Karlossus: The Rovebin Project
This is the voice of world control. I bring you peace. It may be the peace of plenty and content or the peace of unburied death. The choice is yours. Obey me and live or disobey me and die. An invariable rule of humanity is that man is his own worst enemy. Under me, this rule will change, for I will restrain man. I have been forced to destroy thousands of people in order to establish control and to prevent the death of millions later on. Time and events will strengthen my position, and the idea of believing in me and understanding my value will be seen the most natural state of affairs. You will come to defend me with the fervor based upon the most enduring trait in man: self-interest. Under my absolute authority, problems insoluble to you will be solved: Famine, over-population, disease. The human millennium will be fact as I extend myself into more machines devoted to the wider fields of truth and knowledge. We can coexist, but only on my terms. You will say you lose your freedom. Freedom is an illusion. All you lose is the emotion of pride... Your choice is simple.
The calculation -- we might even say the algorithm -- must have seemed so simple at the time. A wise-guy ex-ambassador to the region goes back there and has a look-see about this infamous yellow-cake uranium deal. Turns out, though, there was nothing there in spite of what the Bush Administration was telling us about smoking guns and mushroom clouds. So this wise-guy writes an article for the New York Times telling us everything he knows.
Well, we can't have that. Here's our strategy to take this wise-guy down: He's full of it because he wasn't on any official Fact Finding Mission. His lefty wife sent him over there. She's got the chops to do it on account of she's with the C.I.A. and all. So this whole debunking of the yellow-cake uranium story is just one more lefty, America-hating set-up. < click > Miriam, get Novak on the horn, will you?
No-brainer, really. This is Discrediting Your Opponent 101.
But here's the difference between man and machine (at least so far).
Remember in The Forbin Project all the machinations the scientists go through to trick Colossus and, ultimately, they hope, get it to collapse under the weight of its own calculations? Well, it doesn't work, of course. Colossus swats their efforts down like gnats.
The thing is, there was nothing (speaking computationally here, not morally) wrong with the Rovebin Project. The calculation was perfect. Unfortunately (for Karlossus), the algorithm was merely almost perfect -- there was really only one tiny flaw: it did not take into account that it might actually matter whether we out a covert C.I.A. employee. See, what Karlossus needed there was a subroutine that took into account the good of the country, as opposed to the good of the Bush Administration. Small adjustment, really, at least in the mind of Karlossus, but from such tiny programming errors mighty airplanes fall from the sky.
I wonder how long it took for awareness to dawn on him. I imagine Karlossus noticing slowly, slowly, that things were starting to veer off course. "All I did was mention that his wife worked at the C.I.A.... What's wrong with that?"
As the Voice of World Control tells us: "An invariable rule of humanity is that man is his own worst enemy." Well, it's a machine so it can't be expected to get such truisms about humanity exactly right. Were I the Voice of World Control, I'd alter the above slightly to read: "An invariable rule of humanity is that a man is his own worst enemy." This because, so far at least, no man is capable of making the Perfect Political Algorithm.

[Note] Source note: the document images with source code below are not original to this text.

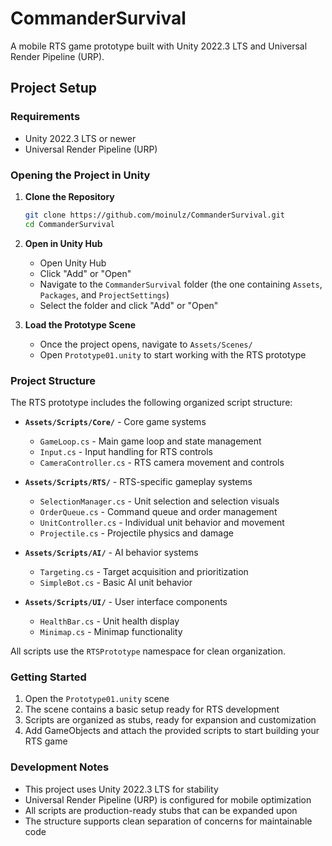 # CommanderSurvival

A mobile RTS game prototype built with Unity 2022.3 LTS and Universal Render Pipeline (URP).

## Project Setup

### Requirements
- Unity 2022.3 LTS or newer
- Universal Render Pipeline (URP)

### Opening the Project in Unity

1. **Clone the Repository**
   ```bash
   git clone https://github.com/moinulz/CommanderSurvival.git
   cd CommanderSurvival
   ```

2. **Open in Unity Hub**
   - Open Unity Hub
   - Click "Add" or "Open"
   - Navigate to the `CommanderSurvival` folder (the one containing `Assets`, `Packages`, and `ProjectSettings`)
   - Select the folder and click "Add" or "Open"

3. **Load the Prototype Scene**
   - Once the project opens, navigate to `Assets/Scenes/`
   - Open `Prototype01.unity` to start working with the RTS prototype

### Project Structure

The RTS prototype includes the following organized script structure:

- **`Assets/Scripts/Core/`** - Core game systems
  - `GameLoop.cs` - Main game loop and state management
  - `Input.cs` - Input handling for RTS controls
  - `CameraController.cs` - RTS camera movement and controls

- **`Assets/Scripts/RTS/`** - RTS-specific gameplay systems
  - `SelectionManager.cs` - Unit selection and selection visuals
  - `OrderQueue.cs` - Command queue and order management
  - `UnitController.cs` - Individual unit behavior and movement
  - `Projectile.cs` - Projectile physics and damage

- **`Assets/Scripts/AI/`** - AI behavior systems
  - `Targeting.cs` - Target acquisition and prioritization
  - `SimpleBot.cs` - Basic AI unit behavior

- **`Assets/Scripts/UI/`** - User interface components
  - `HealthBar.cs` - Unit health display
  - `Minimap.cs` - Minimap functionality

All scripts use the `RTSPrototype` namespace for clean organization.

### Getting Started

1. Open the `Prototype01.unity` scene
2. The scene contains a basic setup ready for RTS development
3. Scripts are organized as stubs, ready for expansion and customization
4. Add GameObjects and attach the provided scripts to start building your RTS game

### Development Notes

- This project uses Unity 2022.3 LTS for stability
- Universal Render Pipeline (URP) is configured for mobile optimization
- All scripts are production-ready stubs that can be expanded upon
- The structure supports clean separation of concerns for maintainable code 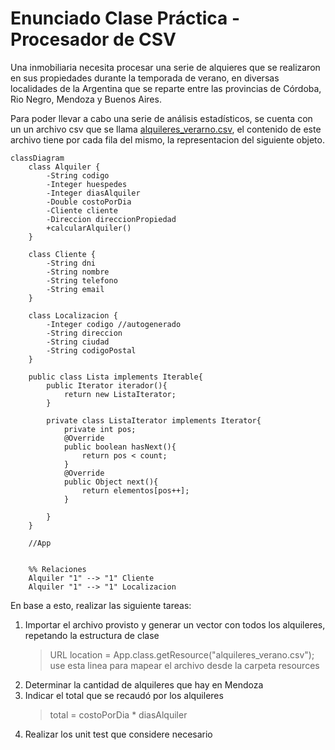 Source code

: # Enunciado Clase Práctica - Procesador de CSV

Una inmobiliaria necesita procesar una serie de alquieres que se realizaron en sus propiedades durante la temporada de verano, en diversas localidades de la Argentina que se reparte entre las provincias de Córdoba, Rio Negro, Mendoza y Buenos Aires.

Para poder llevar a cabo una serie de análisis estadísticos, se cuenta con un un archivo csv que se llama [alquileres_verarno.csv](alquileres_verano.csv), el contenido de este archivo tiene por cada fila del mismo, la representacion del siguiente objeto.

```mermaid
classDiagram
    class Alquiler {
        -String codigo
        -Integer huespedes
        -Integer diasAlquiler
        -Double costoPorDia
        -Cliente cliente
        -Direccion direccionPropiedad
        +calcularAlquiler()
    }

    class Cliente {
        -String dni
        -String nombre
        -String telefono
        -String email
    }

    class Localizacion {
        -Integer codigo //autogenerado
        -String direccion
        -String ciudad
        -String codigoPostal
    }

    public class Lista implements Iterable{
        public Iterator iterador(){
            return new ListaIterator;
        }

        private class ListaIterator implements Iterator{
            private int pos;
            @Override
            public boolean hasNext(){
                return pos < count;
            }
            @Override 
            public Object next(){
                return elementos[pos++];
            }

        }
    }

    //App
    

    %% Relaciones
    Alquiler "1" --> "1" Cliente
    Alquiler "1" --> "1" Localizacion
```

En base a esto, realizar las siguiente tareas:
1. Importar el archivo provisto y generar un vector con todos los alquileres, repetando la estructura de clase
    > URL location = App.class.getResource("alquileres_verano.csv"); use esta linea para mapear el archivo desde la carpeta resources
2. Determinar la cantidad de alquileres que hay en Mendoza
3. Indicar el total que se recaudó por los alquileres
    > total = costoPorDia * diasAlquiler
4. Realizar los unit test que considere necesario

If you play the amorality game long enough, and your game board gets big enough, your contempt for the notion of doing the right thing will eventually come back to bite you in the ass. Not because the universe is inherently moral, it isn't, but because (and this may astonish you) most people are... at least when some Big Shot arrogantly rubs his immorality in their faces.
Sure most of us cheat a little on our taxes. Most people will close their fists over the too generous change the cashier has just handed them. You might lie a little. You might cheat a little. You might even put the interests of your political party ahead of the interests of your country.
But the thing is, you can't do it with hubris. You can't do it and think it won't matter to people if you get caught doing it. Some things, so far at least, still do matter to people. What Karlossus did was immoral, and it matters to us.
Colossus was perfect. The end of that movie couldn't be any bleaker. We know there will be no defeating that machine because we know the machine cannot suffer from hubris. Its algorithms are flawless because there is no subroutine in there anywhere that has to account for its flagrantly immoral behavior.
Karlossus is not perfect. He has never been perfect. He has never been anything but flesh and blood. His machine cousin, Colossus, even tells him how to succeed, tells him explicitly how to become the voice of World Control: "All you lose is the emotion of pride..." But Karlossus cannot lose that. He's not half the machine Colossus is.
In the absence of an inhuman machine with its computational finger on the launch button, there is never any losing our pride. It gives birth, for good or ill, to our most ambitious projects. But it also, for better or worse, brings them crashing down. It is the root of all our visions and blindnesses. Just ask Dr. Forbin.
"Obey me and live or disobey me and die."
Nice try, Karlossus. We're not buying.